<<<<

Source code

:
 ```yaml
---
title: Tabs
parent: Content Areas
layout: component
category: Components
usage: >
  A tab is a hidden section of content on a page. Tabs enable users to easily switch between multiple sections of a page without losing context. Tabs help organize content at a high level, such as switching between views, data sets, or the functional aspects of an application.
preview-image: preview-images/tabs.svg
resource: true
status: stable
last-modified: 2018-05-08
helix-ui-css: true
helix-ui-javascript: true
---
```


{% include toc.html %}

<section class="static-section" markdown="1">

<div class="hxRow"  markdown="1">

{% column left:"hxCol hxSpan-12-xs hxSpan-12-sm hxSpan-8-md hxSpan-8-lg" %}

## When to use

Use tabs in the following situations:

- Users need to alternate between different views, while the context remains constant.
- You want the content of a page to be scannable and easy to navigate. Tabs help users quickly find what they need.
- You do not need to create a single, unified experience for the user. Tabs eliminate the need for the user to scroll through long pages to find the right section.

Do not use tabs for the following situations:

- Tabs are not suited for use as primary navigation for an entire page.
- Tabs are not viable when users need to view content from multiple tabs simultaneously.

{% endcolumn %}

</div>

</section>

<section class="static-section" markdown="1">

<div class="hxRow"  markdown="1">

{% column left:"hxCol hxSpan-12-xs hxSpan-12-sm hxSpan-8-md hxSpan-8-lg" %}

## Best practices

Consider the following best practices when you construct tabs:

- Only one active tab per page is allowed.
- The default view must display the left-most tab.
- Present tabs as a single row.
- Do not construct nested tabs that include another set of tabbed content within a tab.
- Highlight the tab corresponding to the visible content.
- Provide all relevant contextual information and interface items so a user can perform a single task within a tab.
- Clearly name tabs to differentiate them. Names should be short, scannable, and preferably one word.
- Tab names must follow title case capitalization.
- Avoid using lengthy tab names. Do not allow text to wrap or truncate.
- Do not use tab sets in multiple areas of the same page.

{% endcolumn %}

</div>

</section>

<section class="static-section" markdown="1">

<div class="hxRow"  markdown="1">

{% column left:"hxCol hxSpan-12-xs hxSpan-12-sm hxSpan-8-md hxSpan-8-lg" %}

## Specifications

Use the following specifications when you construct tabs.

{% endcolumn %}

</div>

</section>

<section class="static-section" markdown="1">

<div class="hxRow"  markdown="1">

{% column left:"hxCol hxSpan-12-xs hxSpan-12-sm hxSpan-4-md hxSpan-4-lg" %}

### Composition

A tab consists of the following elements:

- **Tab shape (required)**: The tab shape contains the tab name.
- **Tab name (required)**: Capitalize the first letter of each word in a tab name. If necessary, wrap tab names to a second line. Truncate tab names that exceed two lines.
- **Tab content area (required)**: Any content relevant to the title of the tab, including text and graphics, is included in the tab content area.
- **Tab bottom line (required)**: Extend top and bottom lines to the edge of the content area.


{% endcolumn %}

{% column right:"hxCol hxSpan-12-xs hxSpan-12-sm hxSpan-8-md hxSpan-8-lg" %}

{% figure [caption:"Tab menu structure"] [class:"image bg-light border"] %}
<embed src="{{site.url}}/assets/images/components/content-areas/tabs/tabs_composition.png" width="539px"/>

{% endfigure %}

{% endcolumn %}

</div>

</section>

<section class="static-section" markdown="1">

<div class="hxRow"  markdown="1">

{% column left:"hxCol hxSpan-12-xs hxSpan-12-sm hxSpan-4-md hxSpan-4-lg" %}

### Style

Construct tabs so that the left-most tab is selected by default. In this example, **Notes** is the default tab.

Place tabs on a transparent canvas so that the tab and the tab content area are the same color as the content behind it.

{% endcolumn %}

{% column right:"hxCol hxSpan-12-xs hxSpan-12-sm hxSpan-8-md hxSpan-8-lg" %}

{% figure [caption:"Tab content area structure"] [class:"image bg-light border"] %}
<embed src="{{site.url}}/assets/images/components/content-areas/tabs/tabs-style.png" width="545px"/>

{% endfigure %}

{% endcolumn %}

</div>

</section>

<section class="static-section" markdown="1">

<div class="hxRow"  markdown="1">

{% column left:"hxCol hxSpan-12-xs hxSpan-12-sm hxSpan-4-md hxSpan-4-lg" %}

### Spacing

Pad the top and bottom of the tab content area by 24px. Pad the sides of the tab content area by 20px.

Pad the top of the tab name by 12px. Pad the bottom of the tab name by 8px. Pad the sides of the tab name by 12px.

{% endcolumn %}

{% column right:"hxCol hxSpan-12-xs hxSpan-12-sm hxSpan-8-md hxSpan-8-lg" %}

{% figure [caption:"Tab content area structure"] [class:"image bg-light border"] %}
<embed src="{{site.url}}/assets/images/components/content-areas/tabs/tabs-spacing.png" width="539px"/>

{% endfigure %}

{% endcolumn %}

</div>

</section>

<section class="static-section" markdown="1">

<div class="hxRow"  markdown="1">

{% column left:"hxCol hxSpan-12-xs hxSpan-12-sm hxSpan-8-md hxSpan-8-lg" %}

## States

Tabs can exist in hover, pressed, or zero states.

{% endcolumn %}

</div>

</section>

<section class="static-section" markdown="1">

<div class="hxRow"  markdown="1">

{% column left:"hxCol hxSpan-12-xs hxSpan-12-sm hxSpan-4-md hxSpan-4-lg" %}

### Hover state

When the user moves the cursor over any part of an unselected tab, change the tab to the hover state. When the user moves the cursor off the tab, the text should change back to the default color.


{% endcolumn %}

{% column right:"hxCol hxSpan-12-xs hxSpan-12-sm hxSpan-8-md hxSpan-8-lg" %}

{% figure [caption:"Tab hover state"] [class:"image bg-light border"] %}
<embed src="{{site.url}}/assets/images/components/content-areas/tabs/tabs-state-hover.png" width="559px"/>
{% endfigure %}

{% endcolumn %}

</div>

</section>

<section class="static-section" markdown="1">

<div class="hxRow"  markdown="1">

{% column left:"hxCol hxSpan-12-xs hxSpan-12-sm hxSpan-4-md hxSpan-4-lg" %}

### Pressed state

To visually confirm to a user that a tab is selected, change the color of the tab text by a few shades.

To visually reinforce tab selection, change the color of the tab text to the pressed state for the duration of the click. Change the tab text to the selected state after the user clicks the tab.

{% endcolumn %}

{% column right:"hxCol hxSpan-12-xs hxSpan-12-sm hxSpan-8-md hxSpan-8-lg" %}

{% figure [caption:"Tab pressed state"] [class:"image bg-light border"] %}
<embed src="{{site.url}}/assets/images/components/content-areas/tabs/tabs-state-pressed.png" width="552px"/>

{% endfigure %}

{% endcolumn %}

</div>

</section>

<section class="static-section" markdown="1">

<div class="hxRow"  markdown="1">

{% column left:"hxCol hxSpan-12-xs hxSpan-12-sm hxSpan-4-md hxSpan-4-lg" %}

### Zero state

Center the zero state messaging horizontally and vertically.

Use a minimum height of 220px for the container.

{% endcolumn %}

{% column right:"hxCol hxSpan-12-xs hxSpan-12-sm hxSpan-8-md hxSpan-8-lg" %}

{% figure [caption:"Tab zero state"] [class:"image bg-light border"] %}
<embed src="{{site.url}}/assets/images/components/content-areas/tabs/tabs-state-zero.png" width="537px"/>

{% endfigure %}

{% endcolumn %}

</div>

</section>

>>>>

Goal of the exercise »
Would you copy out every line in the records that includes the string "within"?

Solution »
- Do not construct nested tabs that include another set of tabbed content within a tab.
- Provide all relevant contextual information and interface items so a user can perform a single task within a tab.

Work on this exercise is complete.